Required Initial Disclosures Under the New Rules of Civil Procedure

RICHARD A. SIMMONS
rsimmons@ws-law.com
Waldron & Schneider
15150 Middlebrook Drive
Houston, Texas 77058
(281) 488-4438
www.ws-law.com

 

On August 21, 2020, the Texas Supreme Court amended several Rules of Civil Procedure (sometimes referred to as the “Rules” or as a “Rule”).  Following public comment, the Court made revisions to those rules and also revised other rules for consistency. The amendments apply to cases filed on or after January 1, 2021, except for those filed in justice court. The prior versions of the rules amended by this Order continue to govern procedures and limitations in cases filed before January 1, 2021.

 The required initial disclosures under the new rules differ from the prior request for disclosures.

A. Initial Disclosures are required within 30 days of an answer being filed.

A party must make the initial disclosures at or within 30 days after the filing of the first answer unless a different time is set by the parties’ agreement or court order. A party that is first served or otherwise joined after the filing of the first answer must make the initial disclosures within 30 days after being served or joined, unless a different time is set by the parties’ agreement or court order.  Tex.R.Civ.P. 194.2(a). 

B. Required Disclosures include a requirement for initial document production of all documents supporting claims and defenses.

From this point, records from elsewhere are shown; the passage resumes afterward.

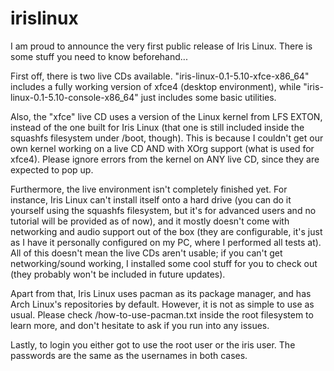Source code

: # irislinux

I am proud to announce the very first public release of Iris Linux. There is some stuff you need to know beforehand...

First off, there is two live CDs available. "iris-linux-0.1-5.10-xfce-x86_64" includes a fully working version of xfce4 (desktop environment), while "iris-linux-0.1-5.10-console-x86_64" just includes some basic utilities.

Also, the "xfce" live CD uses a version of the Linux kernel from LFS EXTON, instead of the one built for Iris Linux (that one is still included inside the squashfs filesystem under /boot, though). This is because I couldn't get our own kernel working on a live CD AND with XOrg support (what is used for xfce4). Please ignore errors from the kernel on ANY live CD, since they are expected to pop up.

Furthermore, the live environment isn't completely finished yet. For instance, Iris Linux can't install itself onto a hard drive (you can do it yourself using the squashfs filesystem, but it's for advanced users and no tutorial will be provided as of now), and it mostly doesn't come with networking and audio support out of the box (they are configurable, it's just as I have it personally configured on my PC, where I performed all tests at). All of this doesn't mean the live CDs aren't usable; if you can't get networking/sound working, I installed some cool stuff for you to check out (they probably won't be included in future updates).

Apart from that, Iris Linux uses pacman as its package manager, and has Arch Linux's repositories by default. However, it is not as simple to use as usual. Please check /how-to-use-pacman.txt inside the root filesystem to learn more, and don't hesitate to ask if you run into any issues.

Lastly, to login you either got to use the root user or the iris user. The passwords are the same as the usernames in both cases.
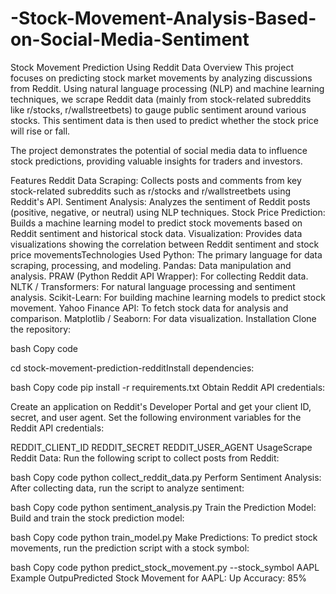 # -Stock-Movement-Analysis-Based-on-Social-Media-Sentiment
Stock Movement Prediction Using Reddit Data
Overview
This project focuses on predicting stock market movements by analyzing discussions from Reddit. Using natural language processing (NLP) and machine learning techniques, we scrape Reddit data (mainly from stock-related subreddits like r/stocks, r/wallstreetbets) to gauge public sentiment around various stocks. This sentiment data is then used to predict whether the stock price will rise or fall.

The project demonstrates the potential of social media data to influence stock predictions, providing valuable insights for traders and investors.

Features
Reddit Data Scraping: Collects posts and comments from key stock-related subreddits such as r/stocks and r/wallstreetbets using Reddit's API.
Sentiment Analysis: Analyzes the sentiment of Reddit posts (positive, negative, or neutral) using NLP techniques.
Stock Price Prediction: Builds a machine learning model to predict stock movements based on Reddit sentiment and historical stock data.
Visualization: Provides data visualizations showing the correlation between Reddit sentiment and stock price movementsTechnologies Used
Python: The primary language for data scraping, processing, and modeling.
Pandas: Data manipulation and analysis.
PRAW (Python Reddit API Wrapper): For collecting Reddit data.
NLTK / Transformers: For natural language processing and sentiment analysis.
Scikit-Learn: For building machine learning models to predict stock movement.
Yahoo Finance API: To fetch stock data for analysis and comparison.
Matplotlib / Seaborn: For data visualization.
Installation
Clone the repository:

bash
Copy code

cd stock-movement-prediction-redditInstall dependencies:

bash
Copy code
pip install -r requirements.txt
Obtain Reddit API credentials:

Create an application on Reddit's Developer Portal and get your client ID, secret, and user agent.
Set the following environment variables for the Reddit API credentials:

REDDIT_CLIENT_ID
REDDIT_SECRET
REDDIT_USER_AGENT
UsageScrape Reddit Data: Run the following script to collect posts from Reddit:

bash
Copy code
python collect_reddit_data.py
Perform Sentiment Analysis: After collecting data, run the script to analyze sentiment:

bash
Copy code
python sentiment_analysis.py
Train the Prediction Model: Build and train the stock prediction model:

bash
Copy code
python train_model.py
Make Predictions: To predict stock movements, run the prediction script with a stock symbol:

bash
Copy code
python predict_stock_movement.py --stock_symbol AAPL
Example OutpuPredicted Stock Movement for AAPL: Up
Accuracy: 85%
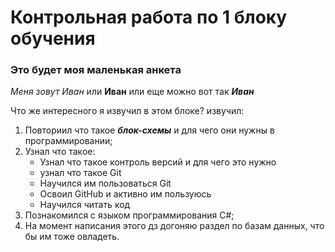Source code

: # Контрольная работа по 1 блоку обучения

### Это будет моя маленькая анкета

*Меня зовут Иван* или **Иван** или еще можно вот так ***Иван***

Что же интересного я извучил в этом блоке?  извучил:

1. Повториил что такое ***блок-схемы*** и для чего они нужны в программировании;
2. Узнал что такое:
    * Узнал что такое контроль версий и для чего это нужно
    * узнал что такое Git
    * Научился им пользоваться Git
    * Освоил GitHub и активно им пользуюсь
    * Научился читать код
3. Познакомился с языком программирования C#;
4. На момент написания этого дз догоняю раздел по базам данных, что бы им тоже овладеть.

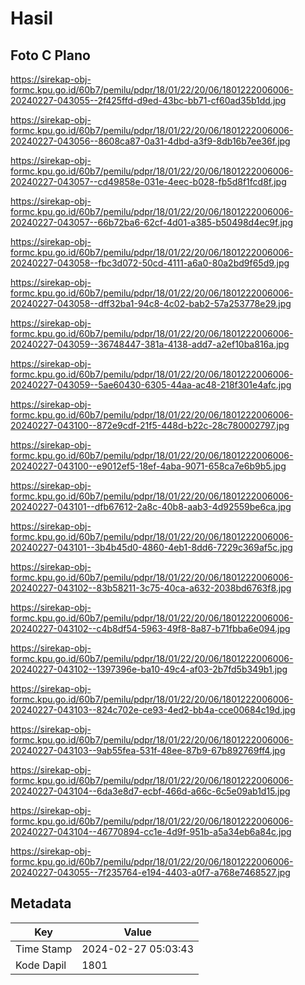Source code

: # Hasil

## Foto C Plano

https://sirekap-obj-formc.kpu.go.id/60b7/pemilu/pdpr/18/01/22/20/06/1801222006006-20240227-043055--2f425ffd-d9ed-43bc-bb71-cf60ad35b1dd.jpg

https://sirekap-obj-formc.kpu.go.id/60b7/pemilu/pdpr/18/01/22/20/06/1801222006006-20240227-043056--8608ca87-0a31-4dbd-a3f9-8db16b7ee36f.jpg

https://sirekap-obj-formc.kpu.go.id/60b7/pemilu/pdpr/18/01/22/20/06/1801222006006-20240227-043057--cd49858e-031e-4eec-b028-fb5d8f1fcd8f.jpg

https://sirekap-obj-formc.kpu.go.id/60b7/pemilu/pdpr/18/01/22/20/06/1801222006006-20240227-043057--66b72ba6-62cf-4d01-a385-b50498d4ec9f.jpg

https://sirekap-obj-formc.kpu.go.id/60b7/pemilu/pdpr/18/01/22/20/06/1801222006006-20240227-043058--fbc3d072-50cd-4111-a6a0-80a2bd9f65d9.jpg

https://sirekap-obj-formc.kpu.go.id/60b7/pemilu/pdpr/18/01/22/20/06/1801222006006-20240227-043058--dff32ba1-94c8-4c02-bab2-57a253778e29.jpg

https://sirekap-obj-formc.kpu.go.id/60b7/pemilu/pdpr/18/01/22/20/06/1801222006006-20240227-043059--36748447-381a-4138-add7-a2ef10ba816a.jpg

https://sirekap-obj-formc.kpu.go.id/60b7/pemilu/pdpr/18/01/22/20/06/1801222006006-20240227-043059--5ae60430-6305-44aa-ac48-218f301e4afc.jpg

https://sirekap-obj-formc.kpu.go.id/60b7/pemilu/pdpr/18/01/22/20/06/1801222006006-20240227-043100--872e9cdf-21f5-448d-b22c-28c780002797.jpg

https://sirekap-obj-formc.kpu.go.id/60b7/pemilu/pdpr/18/01/22/20/06/1801222006006-20240227-043100--e9012ef5-18ef-4aba-9071-658ca7e6b9b5.jpg

https://sirekap-obj-formc.kpu.go.id/60b7/pemilu/pdpr/18/01/22/20/06/1801222006006-20240227-043101--dfb67612-2a8c-40b8-aab3-4d92559be6ca.jpg

https://sirekap-obj-formc.kpu.go.id/60b7/pemilu/pdpr/18/01/22/20/06/1801222006006-20240227-043101--3b4b45d0-4860-4eb1-8dd6-7229c369af5c.jpg

https://sirekap-obj-formc.kpu.go.id/60b7/pemilu/pdpr/18/01/22/20/06/1801222006006-20240227-043102--83b58211-3c75-40ca-a632-2038bd6763f8.jpg

https://sirekap-obj-formc.kpu.go.id/60b7/pemilu/pdpr/18/01/22/20/06/1801222006006-20240227-043102--c4b8df54-5963-49f8-8a87-b71fbba6e094.jpg

https://sirekap-obj-formc.kpu.go.id/60b7/pemilu/pdpr/18/01/22/20/06/1801222006006-20240227-043102--1397396e-ba10-49c4-af03-2b7fd5b349b1.jpg

https://sirekap-obj-formc.kpu.go.id/60b7/pemilu/pdpr/18/01/22/20/06/1801222006006-20240227-043103--824c702e-ce93-4ed2-bb4a-cce00684c19d.jpg

https://sirekap-obj-formc.kpu.go.id/60b7/pemilu/pdpr/18/01/22/20/06/1801222006006-20240227-043103--9ab55fea-531f-48ee-87b9-67b892769ff4.jpg

https://sirekap-obj-formc.kpu.go.id/60b7/pemilu/pdpr/18/01/22/20/06/1801222006006-20240227-043104--6da3e8d7-ecbf-466d-a66c-6c5e09ab1d15.jpg

https://sirekap-obj-formc.kpu.go.id/60b7/pemilu/pdpr/18/01/22/20/06/1801222006006-20240227-043104--46770894-cc1e-4d9f-951b-a5a34eb6a84c.jpg

https://sirekap-obj-formc.kpu.go.id/60b7/pemilu/pdpr/18/01/22/20/06/1801222006006-20240227-043055--7f235764-e194-4403-a0f7-a768e7468527.jpg


## Metadata

| Key        | Value               |
| ---------- | ------------------- |
| Time Stamp | 2024-02-27 05:03:43 |
| Kode Dapil | 1801                |



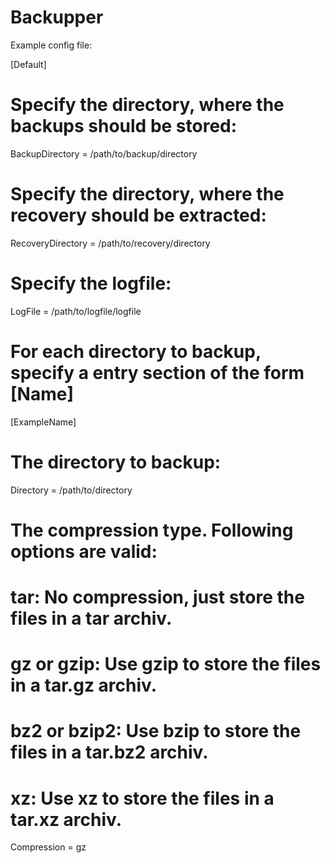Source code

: # Backupper



Example config file:


[Default]
# Specify the directory, where the backups should be stored:
BackupDirectory = /path/to/backup/directory
# Specify the directory, where the recovery should be extracted:
RecoveryDirectory = /path/to/recovery/directory
# Specify the logfile:
LogFile = /path/to/logfile/logfile

# For each directory to backup, specify a entry section of the form [Name]
[ExampleName]
# The directory to backup:
Directory = /path/to/directory
# The compression type. Following options are valid:
# 	tar: No compression, just store the files in a tar archiv.
#	gz or gzip: Use gzip to store the files in a tar.gz archiv.
#	bz2 or bzip2: Use bzip to store the files in a tar.bz2 archiv.
#	xz: Use xz to store the files in a tar.xz archiv.
Compression = gz


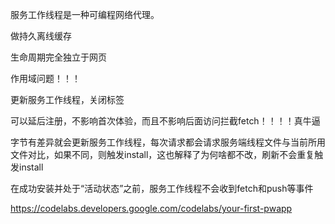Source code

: 服务工作线程是一种可编程网络代理。

做持久离线缓存

生命周期完全独立于网页

作用域问题！！！

更新服务工作线程，关闭标签

可以延后注册，不影响首次体验，而且不影响后面访问拦截fetch！！！！真牛逼

字节有差异就会更新服务工作线程，每次请求都会请求服务端线程文件与当前所用文件对比，如果不同，则触发install，这也解释了为何啥都不改，刷新不会重复触发install

在成功安装并处于“活动状态”之前，服务工作线程不会收到fetch和push等事件

https://codelabs.developers.google.com/codelabs/your-first-pwapp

The primary changes in the new required disclosures from the prior request for disclosure rule are the required initial document production (similar to Fed.R.Civ.P. 26) and the removal of expert disclosures to a separate required disclosure.  Tex.R.Civ.P. 194.2(b).  Tex.R.Civ.P. 194.2(c) specifies certain disclosures under the Family Code not addressed in this paper. Without awaiting a discovery request, a party must provide to the other parties (note significant changes are in bold):

(1) the correct names of the parties to the lawsuit;

(2) the name, address, and telephone number of any potential parties;

(3) the legal theories and, in general, the factual bases of the responding party’s claims or defenses (the responding party need not marshal all evidence that may be offered at trial);

(4) the amount and any method of calculating economic damages;

(5) the name, address, and telephone number of persons having knowledge of relevant facts, and a brief statement of each identified person’s connection with the case;

(6) a copy-or a description by category and location-of all documents, electronically stored information, and tangible things that the responding party has in its possession, custody, or control, and may use to support its claims or defenses, unless the use would be solely for impeachment;

(7) any indemnity and insuring agreements described in Rule 192.3(f);

(8) any settlement agreements described in Rule 192.3(g);

(9) any witness statements described in Rule 192.3(h);

(10) in a suit alleging physical or mental injury and damages from the occurrence that is the subject of the case, all medical records and bills that are reasonably related to the injuries or damages asserted or, in lieu thereof, an authorization permitting the disclosure of such medical records and bills;

(11) in a suit alleging physical or mental injury and damages from the occurrence that is the subject of the case, all medical records and bills obtained by the responding party by virtue of an authorization furnished by the requesting party; and

(12) the name, address, and telephone number of any person who may be designated as a responsible third party.